Thambi would ultimately come to fight against Jan Smuts’ damning Asiatic Law Amendment Ordinance, which forced Indians to register their fingerprints and carry identification documents at all times.

Thambi's wife, Parenithama Pillay, would also join the fight for freedom, organising a 300-strong march of Indian women, most of whom were ordinary homemakers, to resist the unjust laws being put in place against Indian South Africans.

Together the husband and wife would join Gandhi’s Satyagraha movement, and would become the leading proponents of its message of non-violent resistance across South Africa.

“Perhaps the bravest of all is the indomitable Thambi Naidoo. I do not know any Indian who knows the spirit of the struggle so well as he does. He has sacrificed himself entirely,” Gandhi once said of the patriarch.

Gandhi’s communal Tolstoy Farm – established by him and his friend (and rumoured lover) Hermann Kallenbach – would become a home-away-from-home for the Naidoo-Pillay family after they lost their fortunes in the fight against Smuts.

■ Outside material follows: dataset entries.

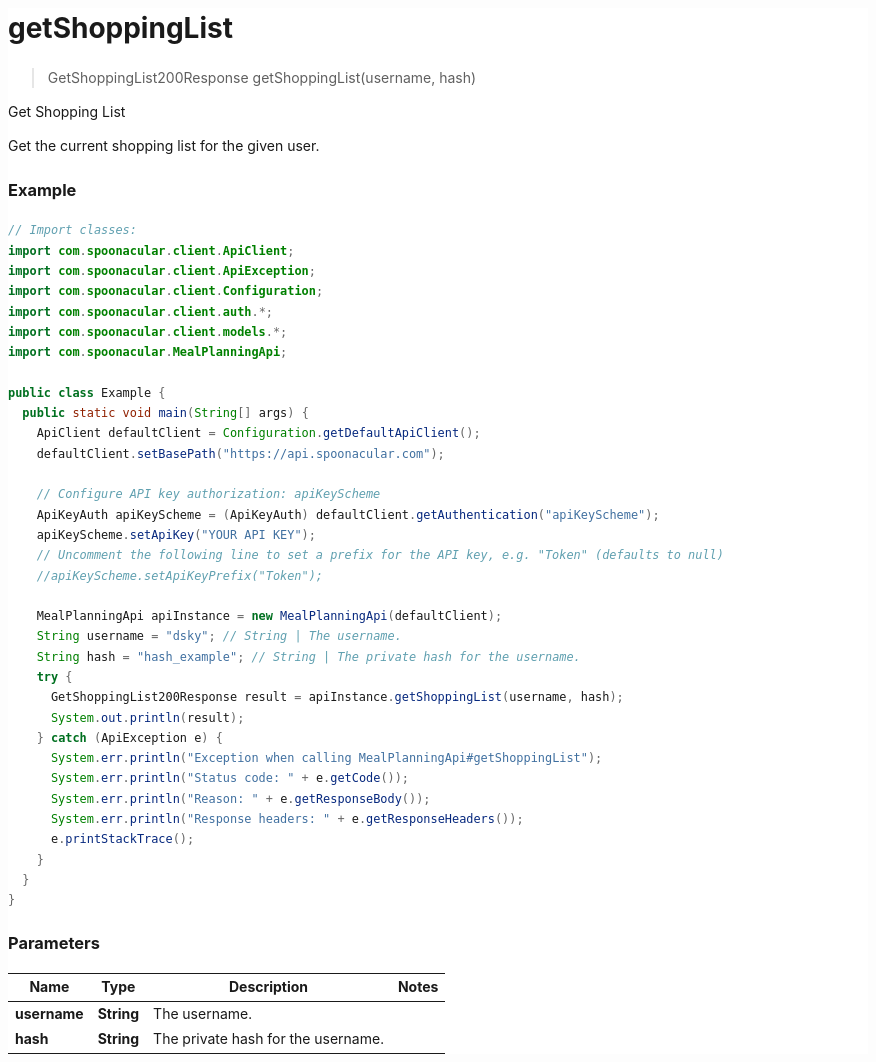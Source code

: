 <a id="getShoppingList"></a>
# **getShoppingList**
> GetShoppingList200Response getShoppingList(username, hash)

Get Shopping List

Get the current shopping list for the given user.

### Example
```java
// Import classes:
import com.spoonacular.client.ApiClient;
import com.spoonacular.client.ApiException;
import com.spoonacular.client.Configuration;
import com.spoonacular.client.auth.*;
import com.spoonacular.client.models.*;
import com.spoonacular.MealPlanningApi;

public class Example {
  public static void main(String[] args) {
    ApiClient defaultClient = Configuration.getDefaultApiClient();
    defaultClient.setBasePath("https://api.spoonacular.com");
    
    // Configure API key authorization: apiKeyScheme
    ApiKeyAuth apiKeyScheme = (ApiKeyAuth) defaultClient.getAuthentication("apiKeyScheme");
    apiKeyScheme.setApiKey("YOUR API KEY");
    // Uncomment the following line to set a prefix for the API key, e.g. "Token" (defaults to null)
    //apiKeyScheme.setApiKeyPrefix("Token");

    MealPlanningApi apiInstance = new MealPlanningApi(defaultClient);
    String username = "dsky"; // String | The username.
    String hash = "hash_example"; // String | The private hash for the username.
    try {
      GetShoppingList200Response result = apiInstance.getShoppingList(username, hash);
      System.out.println(result);
    } catch (ApiException e) {
      System.err.println("Exception when calling MealPlanningApi#getShoppingList");
      System.err.println("Status code: " + e.getCode());
      System.err.println("Reason: " + e.getResponseBody());
      System.err.println("Response headers: " + e.getResponseHeaders());
      e.printStackTrace();
    }
  }
}
```

### Parameters

| Name | Type | Description  | Notes |
|------------- | ------------- | ------------- | -------------|
| **username** | **String**| The username. | |
| **hash** | **String**| The private hash for the username. | |
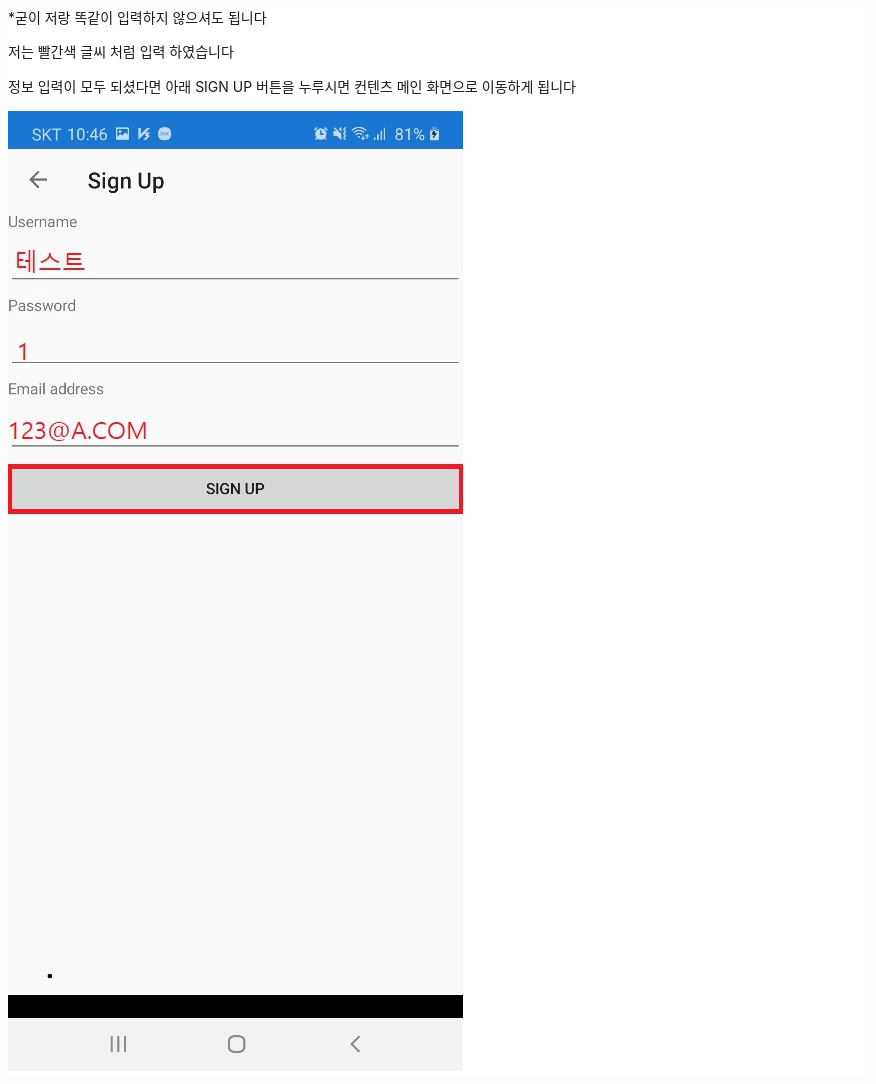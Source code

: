 *굳이 저랑 똑같이 입력하지 않으셔도 됩니다

저는 빨간색 글씨 처럼 입력 하였습니다

정보 입력이 모두 되셨다면 아래 SIGN UP 버튼을 누루시면 컨텐츠 메인 화면으로 이동하게 됩니다

![](/assets/images/xamarin_forms_자마린으로_간단한_앱_회원가입_만들기/img_2.jpg)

It is one of four key locations in the Naidoo-Pillay family’s history: Another a home in Marabastad, Pretoria; the third in Doornfontein, Johannesburg, and another in London, which would become a site of major apartheid resistance for exiled cadres.

Thambi youngest son Prema, 72 said that seeing his family on the walls of the museum “feels very good, like excellent timing”.

Prema’s brother, Indres, was imprisoned on Robben Island for sabotage in 1963. Prema himself was in and out of prison a number of times in the 1980s and was severely tortured by apartheid police.

He was a ward councillor in the City of Johannesburg, and serves on the board of the Ahmed Kathrada Foundation.

Many of his family members protested President Jacob Zuma’s axing in March of then finance minister Pravin Gordhan.

For the next generation of the family, the fight continues, he says, “with a little help from us”.